Par un jugement n° 1510693 du 13 février 2018, le tribunal administratif de Lyon a rejeté sa demande.

Procédure devant la cour

Par une requête enregistrée le 12 avril 2018, la société Les Chandelles, représentée par Me D..., demande à la cour :

1°) d'annuler ce jugement du tribunal administratif de Lyon du 13 février 2018 ;

2°) de la décharger de ces impositions et des pénalités y afférentes ;

3°) de mettre à la charge de l'Etat la somme de 5 000 euros au titre de l'article L. 761-1 du code de justice administrative.

La société Les Chandelles soutient que :

- le tribunal a omis de répondre, au stade de l'examen de la charge de la preuve, au moyen tiré de ce que le second avis de la commission départementale des impôts directs et des taxes sur le chiffre d'affaires était irrégulier ;

- la proposition de rectification, qui ne justifie pas suffisamment les choix de la vérificatrice et ne contient pas les tableurs qui ont été élaborés par la vérificatrice afin de déterminer le ratio qui a servi de base aux redressements, n'est pas suffisamment motivée au regard de l'article L. 57 du livre des procédures fiscales, le contribuable n'ayant pas été mis à même de présenter utilement ses observations ;

- la charge de la preuve incombe à l'administration dès lors que le second avis émis par la commission, qui a mis à sa charge la preuve de l'exagération de l'imposition et ne répond pas aux interrogations émises dans le premier, est irrégulier ;

- la méthode de reconstitution du chiffre d'affaires, qui ne se fonde que partiellement sur les données de l'entreprise, est radicalement viciée ;

- elle propose une méthode de reconstitution plus fiable, qui corrige les incohérences de la méthode retenu par l'administration ;

- l'amende pour manquement délibéré n'est pas justifiée ;

- le redressement n'étant pas justifié et la société ayant désigné le bénéficiaire des distributions, l'amende prévue à l'article 1759 du code général des impôts n'est pas fondée.

Par un mémoire en défense, enregistré le 28 septembre 2018, le ministre de l'action et des comptes publics conclut au rejet de la requête.

Le ministre de l'action et des comptes publics soutient que les moyens soulevés par la SARL Les Chandelles ne sont pas fondés.

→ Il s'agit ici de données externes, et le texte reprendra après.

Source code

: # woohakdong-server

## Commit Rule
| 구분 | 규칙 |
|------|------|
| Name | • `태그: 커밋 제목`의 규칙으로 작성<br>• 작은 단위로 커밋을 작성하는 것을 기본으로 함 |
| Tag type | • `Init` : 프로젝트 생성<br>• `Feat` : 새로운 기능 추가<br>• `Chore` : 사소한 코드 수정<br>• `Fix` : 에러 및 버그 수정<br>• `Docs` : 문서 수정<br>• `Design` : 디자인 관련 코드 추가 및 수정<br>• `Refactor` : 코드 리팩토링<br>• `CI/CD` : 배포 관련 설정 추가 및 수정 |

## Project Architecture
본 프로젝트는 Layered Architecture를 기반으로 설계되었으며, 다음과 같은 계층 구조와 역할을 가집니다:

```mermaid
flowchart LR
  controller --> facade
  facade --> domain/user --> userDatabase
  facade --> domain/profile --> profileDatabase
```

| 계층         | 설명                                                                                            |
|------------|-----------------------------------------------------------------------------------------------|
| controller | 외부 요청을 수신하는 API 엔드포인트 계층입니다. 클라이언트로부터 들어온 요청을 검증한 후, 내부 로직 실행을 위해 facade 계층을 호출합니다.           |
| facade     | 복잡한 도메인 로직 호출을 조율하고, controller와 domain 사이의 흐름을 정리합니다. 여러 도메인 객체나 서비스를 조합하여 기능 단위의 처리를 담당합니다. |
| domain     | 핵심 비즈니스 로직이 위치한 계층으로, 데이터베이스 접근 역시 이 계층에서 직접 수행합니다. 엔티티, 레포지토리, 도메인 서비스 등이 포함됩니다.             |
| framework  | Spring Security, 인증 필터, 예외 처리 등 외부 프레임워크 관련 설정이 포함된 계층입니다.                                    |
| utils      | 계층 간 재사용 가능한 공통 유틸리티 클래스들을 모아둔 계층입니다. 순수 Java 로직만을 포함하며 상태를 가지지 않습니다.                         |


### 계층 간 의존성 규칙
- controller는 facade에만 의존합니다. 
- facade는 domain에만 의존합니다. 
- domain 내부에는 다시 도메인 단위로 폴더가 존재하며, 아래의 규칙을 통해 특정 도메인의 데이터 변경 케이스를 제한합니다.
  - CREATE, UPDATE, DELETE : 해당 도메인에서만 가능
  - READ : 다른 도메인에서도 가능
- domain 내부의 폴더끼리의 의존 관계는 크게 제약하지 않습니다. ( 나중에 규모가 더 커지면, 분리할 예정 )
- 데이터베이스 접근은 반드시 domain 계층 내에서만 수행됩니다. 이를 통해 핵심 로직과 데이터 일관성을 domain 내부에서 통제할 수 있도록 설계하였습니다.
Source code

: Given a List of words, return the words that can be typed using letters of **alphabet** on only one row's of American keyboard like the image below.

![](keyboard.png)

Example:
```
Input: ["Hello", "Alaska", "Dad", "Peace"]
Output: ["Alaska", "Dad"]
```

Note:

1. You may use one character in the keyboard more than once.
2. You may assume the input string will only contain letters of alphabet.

Par une ordonnance du 2 juillet 2019, la clôture d'instruction a été fixée au 27 septembre 2019, en application des articles R. 613-1 et R. 613-3 du code de justice administrative.

Vu les autres pièces du dossier ;

Vu :

- le code général des impôts et le livre des procédures fiscales ;

- le code de justice administrative ;

Les parties ayant été régulièrement averties du jour de l'audience ;

Après avoir entendu au cours de l'audience publique :

- le rapport de Mme C..., première conseillère,

- et les conclusions de M. Vallecchia, rapporteur public ;

Considérant ce qui suit :

1. La société Les Chandelles, qui exerce une activité de restauration traditionnelle, a fait l'objet d'une vérification de comptabilité portant sur la période du 1er octobre 2008 au 30 septembre 2011. A l'issue de ce contrôle, l'administration, après avoir écarté la comptabilité comme non probante et reconstitué le chiffre d'affaires de la société au titre des exercices clos en 2009, 2010 et 2011, a procédé à des rectifications en matière d'impôt sur les sociétés, selon la procédure de taxation d'office, et à des rappels de taxe sur la valeur ajoutée, selon la procédure contradictoire, et les a assortis de pénalités et d'une amende fiscale en application de l'article 1759 du code général des impôts. La commission départementale des impôts directs et des taxes sur le chiffre d'affaires, après avoir renvoyé l'examen de certains points en litige qui lui étaient soumis pour supplément d'instruction, a émis le 8 juillet 2014 un avis favorable aux redressements. La société Les Chandelles relève appel du jugement du 13 février 2018 par lequel le tribunal administratif de Lyon a rejeté sa demande tendant à la décharge, en droits et pénalités, des cotisations supplémentaires d'impôt sur les sociétés auxquelles elle a été assujettie au titre des exercices clos les 30 septembre 2009, 2010 et 2011 ainsi que des rappels de taxe sur la valeur ajoutée et des amendes fiscales mis à sa charge pour la période du 1er octobre 2008 au 30 septembre 2011.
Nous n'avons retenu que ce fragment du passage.